Spence dropped a napkin on the floor, pushed
it around with the toe of a black dress shoe until the spilled
coffee was soaked up, then bent and retrieved the soiled napkin
with a wince.

So, he cleaned up after himself.

Five minutes later, Detective Irving made his
appearance, along with Superintendent Sinclair and another man
about Abraham's age whom he introduced as a toxicologist.

It was unusual for the Superintendent to
personally involve himself in an investigation and Abraham
explained that he would only be joining them for the initial
meeting. Some in the room may not have known of his responsibility
for the case when he was a detective, and it was strange to think
that Hastings and Ramirez would have been kids when the Madonna
Murderer had first terrorized Chicago.

The initial meeting didn't include the entire
task force. Once a plan was mapped out, recruits would be brought
in and briefed, those officers consisting of foot cops, beat cops,
rovers, fact checkers, information gatherers— people who would be
neck deep in the tedious business of records, reports, interviews,
and statistics.

Irving passed out folders to everyone
present. Inside were abbreviated versions of the original Madonna
Murders case file, combined with the two new homicides.
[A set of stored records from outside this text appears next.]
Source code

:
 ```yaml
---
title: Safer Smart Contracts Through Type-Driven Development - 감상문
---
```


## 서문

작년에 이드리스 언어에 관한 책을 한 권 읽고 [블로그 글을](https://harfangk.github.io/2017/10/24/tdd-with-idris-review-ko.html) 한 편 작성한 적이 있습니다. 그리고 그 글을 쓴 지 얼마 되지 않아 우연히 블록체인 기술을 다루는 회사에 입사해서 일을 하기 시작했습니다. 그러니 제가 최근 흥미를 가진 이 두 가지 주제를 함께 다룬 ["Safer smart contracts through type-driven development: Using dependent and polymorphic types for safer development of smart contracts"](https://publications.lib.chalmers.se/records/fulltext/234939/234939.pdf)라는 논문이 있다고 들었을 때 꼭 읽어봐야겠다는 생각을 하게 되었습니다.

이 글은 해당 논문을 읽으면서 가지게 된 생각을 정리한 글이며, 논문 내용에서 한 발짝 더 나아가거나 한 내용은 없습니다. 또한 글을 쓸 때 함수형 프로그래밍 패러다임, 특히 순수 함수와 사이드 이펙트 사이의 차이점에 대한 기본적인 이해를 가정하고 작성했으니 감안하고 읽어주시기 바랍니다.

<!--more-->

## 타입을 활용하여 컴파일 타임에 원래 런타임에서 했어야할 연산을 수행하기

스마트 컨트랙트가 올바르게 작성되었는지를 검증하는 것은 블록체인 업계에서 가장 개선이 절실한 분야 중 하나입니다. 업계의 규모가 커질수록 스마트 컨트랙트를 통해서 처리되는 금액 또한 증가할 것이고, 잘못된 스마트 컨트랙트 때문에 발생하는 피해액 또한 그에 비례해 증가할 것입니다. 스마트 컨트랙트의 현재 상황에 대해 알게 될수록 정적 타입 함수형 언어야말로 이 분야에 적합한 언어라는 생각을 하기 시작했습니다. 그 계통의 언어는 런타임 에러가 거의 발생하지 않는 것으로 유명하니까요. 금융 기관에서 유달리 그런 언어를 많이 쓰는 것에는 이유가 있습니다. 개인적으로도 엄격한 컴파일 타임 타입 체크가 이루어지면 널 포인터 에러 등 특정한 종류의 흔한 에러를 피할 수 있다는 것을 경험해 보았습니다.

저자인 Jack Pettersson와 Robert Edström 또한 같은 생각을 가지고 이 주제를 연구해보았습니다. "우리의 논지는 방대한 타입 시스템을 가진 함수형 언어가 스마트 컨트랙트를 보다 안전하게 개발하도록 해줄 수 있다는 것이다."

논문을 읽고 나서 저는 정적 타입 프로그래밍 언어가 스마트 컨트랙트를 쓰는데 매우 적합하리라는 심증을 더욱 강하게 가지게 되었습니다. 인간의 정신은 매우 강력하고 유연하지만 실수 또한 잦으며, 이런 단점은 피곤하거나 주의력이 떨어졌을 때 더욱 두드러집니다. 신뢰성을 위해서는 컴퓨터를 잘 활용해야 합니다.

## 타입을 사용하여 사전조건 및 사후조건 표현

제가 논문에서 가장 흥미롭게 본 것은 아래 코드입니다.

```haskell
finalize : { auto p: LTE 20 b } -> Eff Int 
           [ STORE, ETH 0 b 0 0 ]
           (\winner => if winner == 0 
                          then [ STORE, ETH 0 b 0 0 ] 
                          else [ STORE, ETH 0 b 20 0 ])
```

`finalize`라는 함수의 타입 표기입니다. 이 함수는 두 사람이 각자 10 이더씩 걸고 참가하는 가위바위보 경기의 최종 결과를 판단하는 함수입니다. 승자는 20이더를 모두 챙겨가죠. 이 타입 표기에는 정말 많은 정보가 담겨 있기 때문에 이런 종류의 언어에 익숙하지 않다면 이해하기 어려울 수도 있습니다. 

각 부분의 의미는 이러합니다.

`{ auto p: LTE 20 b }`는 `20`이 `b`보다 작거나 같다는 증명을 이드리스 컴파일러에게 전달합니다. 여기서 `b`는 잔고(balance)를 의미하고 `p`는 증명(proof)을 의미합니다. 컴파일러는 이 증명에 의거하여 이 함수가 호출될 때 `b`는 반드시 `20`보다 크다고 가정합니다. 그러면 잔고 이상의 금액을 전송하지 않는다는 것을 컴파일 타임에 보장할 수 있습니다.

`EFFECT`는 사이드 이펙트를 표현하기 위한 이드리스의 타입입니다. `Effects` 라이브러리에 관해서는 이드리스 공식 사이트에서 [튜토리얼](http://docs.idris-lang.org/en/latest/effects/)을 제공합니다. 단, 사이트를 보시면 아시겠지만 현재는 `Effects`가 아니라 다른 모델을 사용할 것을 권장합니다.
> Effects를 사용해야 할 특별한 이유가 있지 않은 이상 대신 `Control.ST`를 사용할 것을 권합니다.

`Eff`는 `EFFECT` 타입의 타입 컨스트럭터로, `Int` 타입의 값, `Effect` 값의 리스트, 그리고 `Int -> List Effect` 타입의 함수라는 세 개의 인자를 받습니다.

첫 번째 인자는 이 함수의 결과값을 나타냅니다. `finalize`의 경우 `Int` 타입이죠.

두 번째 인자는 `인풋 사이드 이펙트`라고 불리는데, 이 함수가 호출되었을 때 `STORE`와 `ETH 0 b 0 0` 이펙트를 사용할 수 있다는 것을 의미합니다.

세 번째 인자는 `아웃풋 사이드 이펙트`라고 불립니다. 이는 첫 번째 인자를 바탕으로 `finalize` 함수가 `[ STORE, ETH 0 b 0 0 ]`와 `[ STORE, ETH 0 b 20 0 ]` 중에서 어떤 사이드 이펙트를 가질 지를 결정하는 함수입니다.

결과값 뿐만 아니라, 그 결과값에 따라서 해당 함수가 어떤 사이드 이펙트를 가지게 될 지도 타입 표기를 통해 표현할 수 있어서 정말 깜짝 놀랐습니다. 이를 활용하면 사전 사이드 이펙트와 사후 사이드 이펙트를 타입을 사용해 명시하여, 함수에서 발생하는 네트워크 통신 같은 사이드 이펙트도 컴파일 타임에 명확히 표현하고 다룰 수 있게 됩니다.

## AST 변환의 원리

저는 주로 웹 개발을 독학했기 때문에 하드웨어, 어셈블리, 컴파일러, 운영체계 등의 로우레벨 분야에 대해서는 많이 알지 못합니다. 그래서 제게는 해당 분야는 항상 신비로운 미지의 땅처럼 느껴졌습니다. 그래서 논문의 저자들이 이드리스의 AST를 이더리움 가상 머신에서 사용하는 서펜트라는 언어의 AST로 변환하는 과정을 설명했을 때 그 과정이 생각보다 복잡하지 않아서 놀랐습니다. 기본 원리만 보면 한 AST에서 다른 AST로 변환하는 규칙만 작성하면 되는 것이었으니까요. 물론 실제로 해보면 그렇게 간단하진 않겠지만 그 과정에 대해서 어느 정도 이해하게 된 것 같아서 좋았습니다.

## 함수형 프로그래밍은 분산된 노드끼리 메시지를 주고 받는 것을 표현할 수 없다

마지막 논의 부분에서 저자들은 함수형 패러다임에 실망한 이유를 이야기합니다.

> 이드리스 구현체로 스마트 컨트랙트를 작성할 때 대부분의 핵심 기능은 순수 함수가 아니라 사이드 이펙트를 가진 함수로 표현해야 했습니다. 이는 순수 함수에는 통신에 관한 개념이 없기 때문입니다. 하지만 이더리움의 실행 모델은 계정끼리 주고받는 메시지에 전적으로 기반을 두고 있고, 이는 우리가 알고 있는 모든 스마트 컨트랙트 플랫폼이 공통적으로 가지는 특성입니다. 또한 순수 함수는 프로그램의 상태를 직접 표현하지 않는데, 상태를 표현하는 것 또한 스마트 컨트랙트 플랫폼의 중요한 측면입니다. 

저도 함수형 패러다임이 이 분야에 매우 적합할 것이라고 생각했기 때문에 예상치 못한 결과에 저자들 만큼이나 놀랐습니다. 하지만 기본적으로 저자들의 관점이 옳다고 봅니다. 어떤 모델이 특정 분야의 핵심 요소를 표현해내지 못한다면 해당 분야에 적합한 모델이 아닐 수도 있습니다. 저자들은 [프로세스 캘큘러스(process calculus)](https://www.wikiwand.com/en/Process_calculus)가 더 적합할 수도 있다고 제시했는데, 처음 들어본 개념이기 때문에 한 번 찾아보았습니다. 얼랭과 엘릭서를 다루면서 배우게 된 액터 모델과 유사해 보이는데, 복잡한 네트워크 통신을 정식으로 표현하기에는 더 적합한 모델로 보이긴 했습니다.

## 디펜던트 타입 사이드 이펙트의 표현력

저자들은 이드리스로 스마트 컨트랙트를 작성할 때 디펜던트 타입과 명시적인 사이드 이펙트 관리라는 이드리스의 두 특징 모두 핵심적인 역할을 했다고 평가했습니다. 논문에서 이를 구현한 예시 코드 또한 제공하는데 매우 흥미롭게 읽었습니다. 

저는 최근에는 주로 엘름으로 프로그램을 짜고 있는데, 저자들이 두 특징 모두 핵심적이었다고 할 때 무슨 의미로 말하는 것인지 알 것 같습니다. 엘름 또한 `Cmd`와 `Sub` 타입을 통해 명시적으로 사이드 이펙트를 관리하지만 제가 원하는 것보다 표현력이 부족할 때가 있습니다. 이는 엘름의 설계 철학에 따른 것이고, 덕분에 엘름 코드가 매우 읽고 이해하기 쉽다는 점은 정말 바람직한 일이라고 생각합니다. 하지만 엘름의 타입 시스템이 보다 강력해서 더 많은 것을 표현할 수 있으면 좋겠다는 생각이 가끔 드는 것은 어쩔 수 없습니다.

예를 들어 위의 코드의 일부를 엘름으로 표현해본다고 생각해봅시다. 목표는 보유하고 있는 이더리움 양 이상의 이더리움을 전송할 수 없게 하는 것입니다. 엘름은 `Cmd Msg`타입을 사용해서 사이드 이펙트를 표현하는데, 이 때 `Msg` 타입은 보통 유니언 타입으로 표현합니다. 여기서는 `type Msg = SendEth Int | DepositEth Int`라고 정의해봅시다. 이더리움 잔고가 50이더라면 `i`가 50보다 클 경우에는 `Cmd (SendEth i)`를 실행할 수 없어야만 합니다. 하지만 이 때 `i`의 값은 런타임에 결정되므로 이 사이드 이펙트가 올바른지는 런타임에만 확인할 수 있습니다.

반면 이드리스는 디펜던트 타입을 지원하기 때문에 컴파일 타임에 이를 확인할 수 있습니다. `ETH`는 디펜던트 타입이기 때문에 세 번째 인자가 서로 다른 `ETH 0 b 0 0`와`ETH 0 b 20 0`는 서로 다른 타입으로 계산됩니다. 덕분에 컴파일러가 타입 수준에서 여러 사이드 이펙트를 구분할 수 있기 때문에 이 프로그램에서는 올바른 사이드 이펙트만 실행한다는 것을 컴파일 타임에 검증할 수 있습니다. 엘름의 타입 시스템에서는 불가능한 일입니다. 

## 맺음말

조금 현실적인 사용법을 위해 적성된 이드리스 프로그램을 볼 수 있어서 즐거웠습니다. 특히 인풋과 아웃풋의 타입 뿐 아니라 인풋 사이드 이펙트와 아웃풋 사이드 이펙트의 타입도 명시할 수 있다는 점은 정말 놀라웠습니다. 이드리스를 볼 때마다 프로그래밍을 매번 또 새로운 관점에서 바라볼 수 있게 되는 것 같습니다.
"No one else is to see these files," Irving
instructed. "Not your wife, or husband, not any officer outside of
this room."

Introductions were made once more, then
everybody pulled up a chair and got down to business.

"Okay," Irving said, "this is where we are.
No fingerprints found other than those belonging to members of the
family and the victim. No DNA found that belonged to anyone other
than family members or victims. No saliva from the drinking glass
that could be connected to anyone else."

"The bite wound?" Abraham asked.

"Our killer is apparently not a
secretor."

Ivy knew that eighty percent of the
population were secretors—meaning they left DNA in other bodily
fluids. Some criminals would get a drink, leave something on a
glass. Use the toilet, not flush, or it didn't flush completely.
And some—many—bit their victims. There had been a few cases over
the years where bite marks themselves had been as incriminating as
a fingerprint—Ted Bundy, for one. But more often, unless the
perpetrator had some unusual dental work, saliva was the better way
to go.

"What about degraded-DNA tests?" asked Agent
Scott.

"The lab is also running tests on evidence
pulled from the Cold File—evidence collected from the original
Madonna Murder crime scenes," Irving said.

"Testing methods have advanced over the last
sixteen years, and we're hoping to find something we didn't have
the resources to find before. Unfortunately, the DQA1 involves
minute amounts of secretions, and there are very few lab
technicians trained to run these tests. They're backed up and
haven't even started on our samples."